Task brief | Nothing but the lines holding the string "shields" should appear in the answer. Copy them from the entries.

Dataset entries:

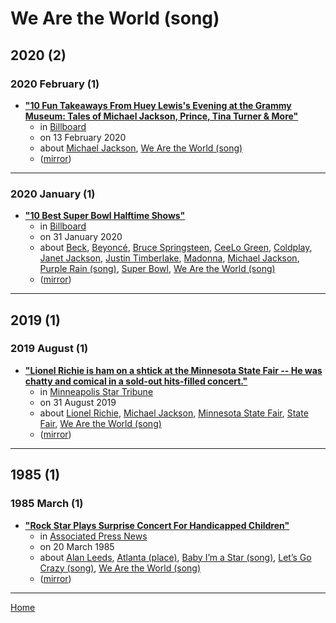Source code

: # We Are the World (song)

## 2020 (2)

### 2020 February (1)

 - [**"10 Fun Takeaways From Huey Lewis's Evening at the Grammy Museum: Tales of Michael Jackson, Prince, Tina Turner & More"**](https://www.billboard.com/articles/columns/rock/8550910/ten-fun-takeaways-huey-lewis-grammy-museum)
    - in [Billboard](https://www.billboard.com/)
    - on 13 February 2020
    - about [Michael Jackson](../../../topics/michael-jackson/index.md), [We Are the World (song)](../../../topics/song/we-are-the-world/index.md)
    - ([mirror](https://web.archive.org/web/*/https://www.billboard.com/articles/columns/rock/8550910/ten-fun-takeaways-huey-lewis-grammy-museum))

----

### 2020 January (1)

 - [**"10 Best Super Bowl Halftime Shows"**](https://www.billboard.com/articles/list/513793/super-bowl-halftime-shows-10-best)
    - in [Billboard](https://www.billboard.com/)
    - on 31 January 2020
    - about [Beck](../../../topics/beck/index.md), [Beyoncé](../../../topics/beyonc/index.md), [Bruce Springsteen](../../../topics/bruce-springsteen/index.md), [CeeLo Green](../../../topics/ceelo-green/index.md), [Coldplay](../../../topics/coldplay/index.md), [Janet Jackson](../../../topics/janet-jackson/index.md), [Justin Timberlake](../../../topics/justin-timberlake/index.md), [Madonna](../../../topics/madonna/index.md), [Michael Jackson](../../../topics/michael-jackson/index.md), [Purple Rain (song)](../../../topics/song/purple-rain/index.md), [Super Bowl](../../../topics/super-bowl/index.md), [We Are the World (song)](../../../topics/song/we-are-the-world/index.md)
    - ([mirror](https://web.archive.org/web/*/https://www.billboard.com/articles/list/513793/super-bowl-halftime-shows-10-best))

----

## 2019 (1)

### 2019 August (1)

 - [**"Lionel Richie is ham on a shtick at the Minnesota State Fair -- He was chatty and comical in a sold-out hits-filled concert."**](https://www.startribune.com/lionel-richie-is-ham-on-a-shtick-at-the-minnesota-state-fair/558897292/)
    - in [Minneapolis Star Tribune](https://www.startribune.com/)
    - on 31 August 2019
    - about [Lionel Richie](../../../topics/lionel-richie/index.md), [Michael Jackson](../../../topics/michael-jackson/index.md), [Minnesota State Fair](../../../topics/minnesota-state-fair/index.md), [State Fair](../../../topics/state-fair/index.md), [We Are the World (song)](../../../topics/song/we-are-the-world/index.md)
    - ([mirror](https://web.archive.org/web/*/https://www.startribune.com/lionel-richie-is-ham-on-a-shtick-at-the-minnesota-state-fair/558897292/))

----

## 1985 (1)

### 1985 March (1)

 - [**"Rock Star Plays Surprise Concert For Handicapped Children"**](https://apnews.com/1ca469b35a7440f27741bf605c161816)
    - in [Associated Press News](https://apnews.com/)
    - on 20 March 1985
    - about [Alan Leeds](../../../topics/alan-leeds/index.md), [Atlanta (place)](../../../topics/place/atlanta/index.md), [Baby I’m a Star (song)](../../../topics/song/baby-i-m-a-star/index.md), [Let’s Go Crazy (song)](../../../topics/song/let-s-go-crazy/index.md), [We Are the World (song)](../../../topics/song/we-are-the-world/index.md)
    - ([mirror](https://web.archive.org/web/*/https://apnews.com/1ca469b35a7440f27741bf605c161816))

----

[Home](../index.md)
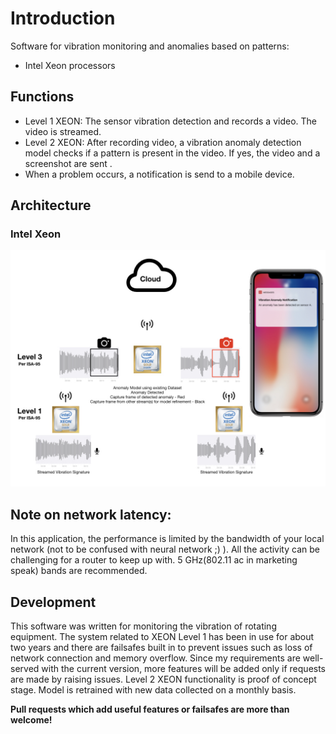 # Introduction

Software for vibration monitoring and anomalies based on patterns:
- Intel Xeon processors

## Functions
- Level 1 XEON: The sensor vibration detection and records a video. The video is streamed.
- Level 2 XEON: After recording video, a vibration anomaly detection model checks if a pattern is present in the video. If yes, the video and a screenshot are sent .
- When a problem occurs, a notification is send to a mobile device.

## Architecture
### Intel Xeon
![Architecture 1](https://github.com/hexagontechinc/WIP/blob/master/DOCS_ANOMALY/Arch.001.jpeg)

## Note on network latency:

In this application, the performance is limited by the bandwidth of your local network (not to be confused with neural network ;) ). All the activity can be challenging for a router to keep up with. 5 GHz(802.11 ac in marketing speak) bands are recommended.

## Development

This software was written for monitoring the vibration of rotating equipment. The system related to XEON Level 1 has been in use for about two years and there are failsafes built in to prevent issues such as loss of network connection and memory overflow. Since my requirements are well-served with the current version, more features will be added only if requests are made by raising issues.  Level 2 XEON functionality is proof of concept stage.
Model is retrained with new data collected on a monthly basis.

**Pull requests which add useful features or failsafes are more than welcome!**
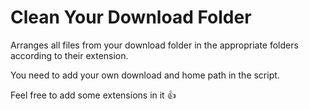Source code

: # Clean Your Download Folder

Arranges all files from your download folder in the appropriate folders according to their extension.

You need to add your own download and home path in the script.

Feel free to add some extensions in it 👍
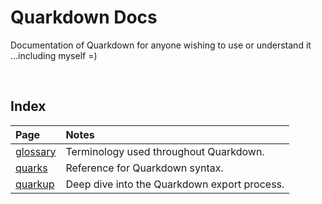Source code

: # Quarkdown Docs

Documentation of Quarkdown for anyone wishing to use or understand it ...including myself =)


<br>


## Index

| Page | Notes |
| :--- | :---- |
| [glossary](glossary.md) | Terminology used throughout Quarkdown. |
| [quarks](quarks.md) | Reference for Quarkdown syntax. |
| [quarkup](quarkup.md) | Deep dive into the Quarkdown export process. |
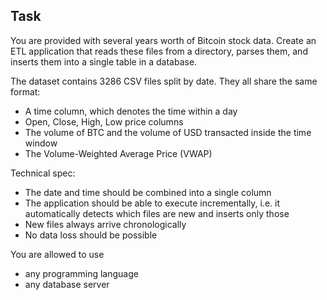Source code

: ## Task

You are provided with several years worth of Bitcoin stock data.
Create an ETL application that reads these files from a directory, parses them, and inserts them into a single table in a database.

The dataset contains 3286 CSV files split by date. They all share the same format:
- A time column, which denotes the time within a day
- Open, Close, High, Low price columns
- The volume of BTC and the volume of USD transacted inside the time window
- The Volume-Weighted Average Price (VWAP)
	
Technical spec:
- The date and time should be combined into a single column
- The application should be able to execute incrementally, i.e. it automatically detects which files are new and inserts only those
- New files always arrive chronologically
- No data loss should be possible
	
You are allowed to use
- any programming language
- any database server
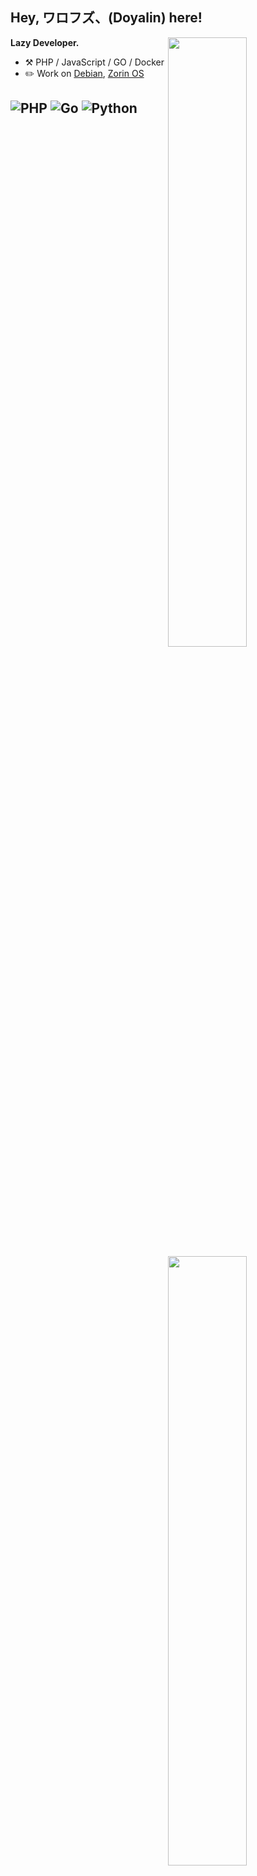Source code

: ## Hey, ワロフズ、(Doyalin) here!

[<img align="right" width="50%" src="https://github-readme-stats.vercel.app/api?username=walofz&theme=dark&show_icons=true">](https://metrics.lecoq.io/walofz#gh-dark-mode-only)
[<img align="right" width="50%" src="https://github-readme-stats.vercel.app/api?username=walofz&show_icons=true">](https://metrics.lecoq.io/walofz#gh-light-mode-only)

**Lazy Developer.**

-   :hammer_and_pick: PHP / JavaScript / GO / Docker
-   :pencil2: Work on [Debian](https://www.debian.org), [Zorin OS](https://zorin.com/os)

![PHP](https://img.shields.io/badge/PHP-8.2-white?style=for-the-badge&logo=php)
![Go](https://img.shields.io/badge/GO-1.21-white?style=for-the-badge&logo=golang)
![Python](https://img.shields.io/badge/Python-3.10-white?style=for-the-badge&logo=python)
---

Answer below |
![PHP](https://img.shields.io/badge/PHP-8.2-white?style=for-the-badge&logo=php)
![Go](https://img.shields.io/badge/GO-1.21-white?style=for-the-badge&logo=golang)
![Python](https://img.shields.io/badge/Python-3.10-white?style=for-the-badge&logo=python)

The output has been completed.